▸ ACTIVITY:
Give back one number only: how many lines in the material below contain "standard".

▸ SUPPLIED INFORMATION:
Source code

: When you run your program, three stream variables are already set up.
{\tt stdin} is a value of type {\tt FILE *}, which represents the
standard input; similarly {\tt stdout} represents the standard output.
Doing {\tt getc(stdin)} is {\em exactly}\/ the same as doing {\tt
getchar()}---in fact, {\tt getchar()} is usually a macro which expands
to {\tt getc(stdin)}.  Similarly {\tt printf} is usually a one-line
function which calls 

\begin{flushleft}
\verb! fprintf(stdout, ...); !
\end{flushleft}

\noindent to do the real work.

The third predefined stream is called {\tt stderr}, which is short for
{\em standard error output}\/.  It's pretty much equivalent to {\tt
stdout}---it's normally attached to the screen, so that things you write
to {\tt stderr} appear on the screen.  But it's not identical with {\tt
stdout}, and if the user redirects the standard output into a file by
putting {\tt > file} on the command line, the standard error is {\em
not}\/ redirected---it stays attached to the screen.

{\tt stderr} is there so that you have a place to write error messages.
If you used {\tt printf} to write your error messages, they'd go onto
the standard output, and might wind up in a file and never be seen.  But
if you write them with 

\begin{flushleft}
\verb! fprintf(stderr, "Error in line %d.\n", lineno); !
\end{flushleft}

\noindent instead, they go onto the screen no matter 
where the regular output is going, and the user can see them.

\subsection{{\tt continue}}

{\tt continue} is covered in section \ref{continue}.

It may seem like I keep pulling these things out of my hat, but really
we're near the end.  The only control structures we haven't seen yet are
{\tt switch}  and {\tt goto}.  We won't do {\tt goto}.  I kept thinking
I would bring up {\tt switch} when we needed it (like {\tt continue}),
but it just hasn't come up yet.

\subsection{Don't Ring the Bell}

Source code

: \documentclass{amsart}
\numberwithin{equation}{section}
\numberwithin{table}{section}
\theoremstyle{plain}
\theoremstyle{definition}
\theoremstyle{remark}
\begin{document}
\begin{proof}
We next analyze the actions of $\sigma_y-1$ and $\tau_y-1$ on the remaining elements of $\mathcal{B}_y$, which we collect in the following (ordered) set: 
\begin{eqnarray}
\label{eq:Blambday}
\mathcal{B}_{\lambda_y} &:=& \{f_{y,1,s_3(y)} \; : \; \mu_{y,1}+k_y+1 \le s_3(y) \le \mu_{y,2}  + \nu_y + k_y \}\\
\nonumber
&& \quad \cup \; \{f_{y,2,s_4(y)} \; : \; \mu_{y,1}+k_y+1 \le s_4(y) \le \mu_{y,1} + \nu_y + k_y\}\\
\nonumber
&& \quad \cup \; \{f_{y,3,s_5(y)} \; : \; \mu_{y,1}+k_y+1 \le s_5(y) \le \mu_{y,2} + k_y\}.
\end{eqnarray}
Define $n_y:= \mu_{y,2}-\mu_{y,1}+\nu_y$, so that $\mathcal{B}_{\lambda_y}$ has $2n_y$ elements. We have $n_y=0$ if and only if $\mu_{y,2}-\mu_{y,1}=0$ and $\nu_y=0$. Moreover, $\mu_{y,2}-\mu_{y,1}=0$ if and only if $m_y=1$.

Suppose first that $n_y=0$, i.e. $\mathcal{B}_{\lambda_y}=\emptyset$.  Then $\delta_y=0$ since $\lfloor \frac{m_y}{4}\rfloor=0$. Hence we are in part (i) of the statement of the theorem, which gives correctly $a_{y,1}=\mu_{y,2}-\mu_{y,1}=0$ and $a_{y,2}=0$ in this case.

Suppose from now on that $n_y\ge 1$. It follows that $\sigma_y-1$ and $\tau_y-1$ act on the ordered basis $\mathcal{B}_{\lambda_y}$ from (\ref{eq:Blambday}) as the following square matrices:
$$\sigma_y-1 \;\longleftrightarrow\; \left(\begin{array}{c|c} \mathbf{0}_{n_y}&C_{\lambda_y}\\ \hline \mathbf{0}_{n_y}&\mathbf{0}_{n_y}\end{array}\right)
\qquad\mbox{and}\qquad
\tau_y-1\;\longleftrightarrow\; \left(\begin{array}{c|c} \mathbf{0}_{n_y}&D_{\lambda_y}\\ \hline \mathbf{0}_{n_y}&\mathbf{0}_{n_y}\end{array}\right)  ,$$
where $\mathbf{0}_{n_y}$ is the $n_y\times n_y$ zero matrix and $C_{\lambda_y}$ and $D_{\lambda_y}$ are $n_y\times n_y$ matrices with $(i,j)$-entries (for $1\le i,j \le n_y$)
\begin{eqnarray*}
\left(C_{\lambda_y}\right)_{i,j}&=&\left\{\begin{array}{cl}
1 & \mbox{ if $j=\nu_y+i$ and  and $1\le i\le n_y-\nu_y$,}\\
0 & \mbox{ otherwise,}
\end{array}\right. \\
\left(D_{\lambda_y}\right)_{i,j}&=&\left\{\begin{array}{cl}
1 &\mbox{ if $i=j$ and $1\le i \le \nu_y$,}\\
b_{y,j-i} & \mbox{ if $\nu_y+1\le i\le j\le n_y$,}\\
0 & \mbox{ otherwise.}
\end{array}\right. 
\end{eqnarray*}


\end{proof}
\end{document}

==

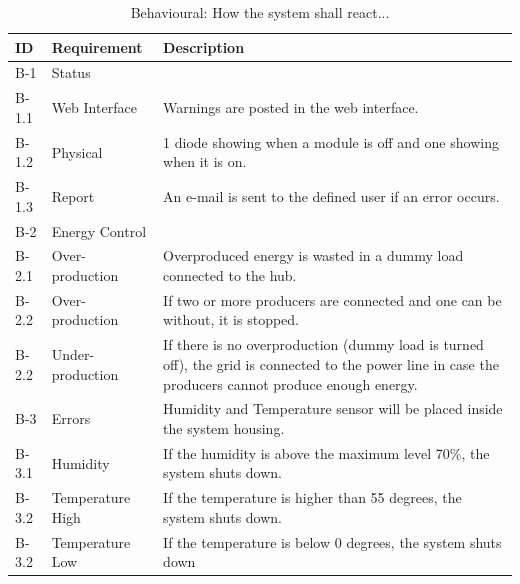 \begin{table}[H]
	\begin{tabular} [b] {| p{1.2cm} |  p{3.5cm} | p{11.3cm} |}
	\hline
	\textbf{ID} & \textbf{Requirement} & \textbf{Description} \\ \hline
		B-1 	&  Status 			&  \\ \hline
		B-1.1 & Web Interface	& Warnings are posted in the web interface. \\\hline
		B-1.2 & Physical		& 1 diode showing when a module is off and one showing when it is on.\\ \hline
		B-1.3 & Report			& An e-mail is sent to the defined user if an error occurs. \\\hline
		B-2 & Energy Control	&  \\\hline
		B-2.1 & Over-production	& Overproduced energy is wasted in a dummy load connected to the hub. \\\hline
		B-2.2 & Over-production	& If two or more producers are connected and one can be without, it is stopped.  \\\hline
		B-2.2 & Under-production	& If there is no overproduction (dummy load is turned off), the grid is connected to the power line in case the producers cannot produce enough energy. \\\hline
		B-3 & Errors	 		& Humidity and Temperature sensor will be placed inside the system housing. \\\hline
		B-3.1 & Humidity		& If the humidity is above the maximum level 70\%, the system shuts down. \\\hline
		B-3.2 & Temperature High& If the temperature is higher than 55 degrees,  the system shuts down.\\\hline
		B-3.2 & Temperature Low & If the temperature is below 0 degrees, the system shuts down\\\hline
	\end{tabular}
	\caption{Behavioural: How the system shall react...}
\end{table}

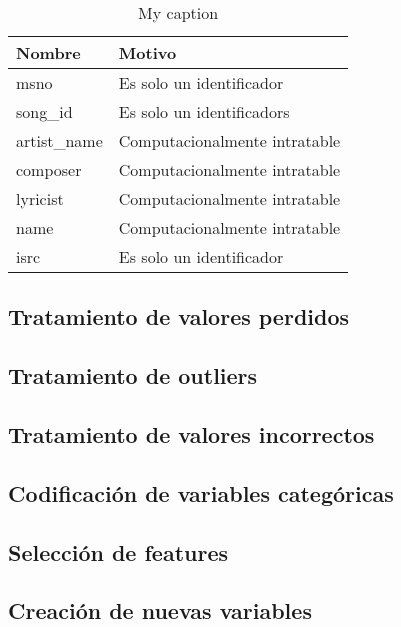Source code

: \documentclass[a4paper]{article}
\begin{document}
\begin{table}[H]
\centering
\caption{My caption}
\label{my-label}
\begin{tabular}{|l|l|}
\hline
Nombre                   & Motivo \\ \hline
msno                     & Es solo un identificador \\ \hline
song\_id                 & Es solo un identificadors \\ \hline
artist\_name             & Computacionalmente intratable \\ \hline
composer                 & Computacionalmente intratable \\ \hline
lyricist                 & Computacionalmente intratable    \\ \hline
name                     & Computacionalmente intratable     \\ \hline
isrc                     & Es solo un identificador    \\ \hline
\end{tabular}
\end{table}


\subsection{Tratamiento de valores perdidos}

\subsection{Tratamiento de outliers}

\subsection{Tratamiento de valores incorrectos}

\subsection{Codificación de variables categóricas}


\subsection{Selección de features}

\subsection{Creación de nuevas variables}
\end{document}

▸ WRITTEN REPLY:
5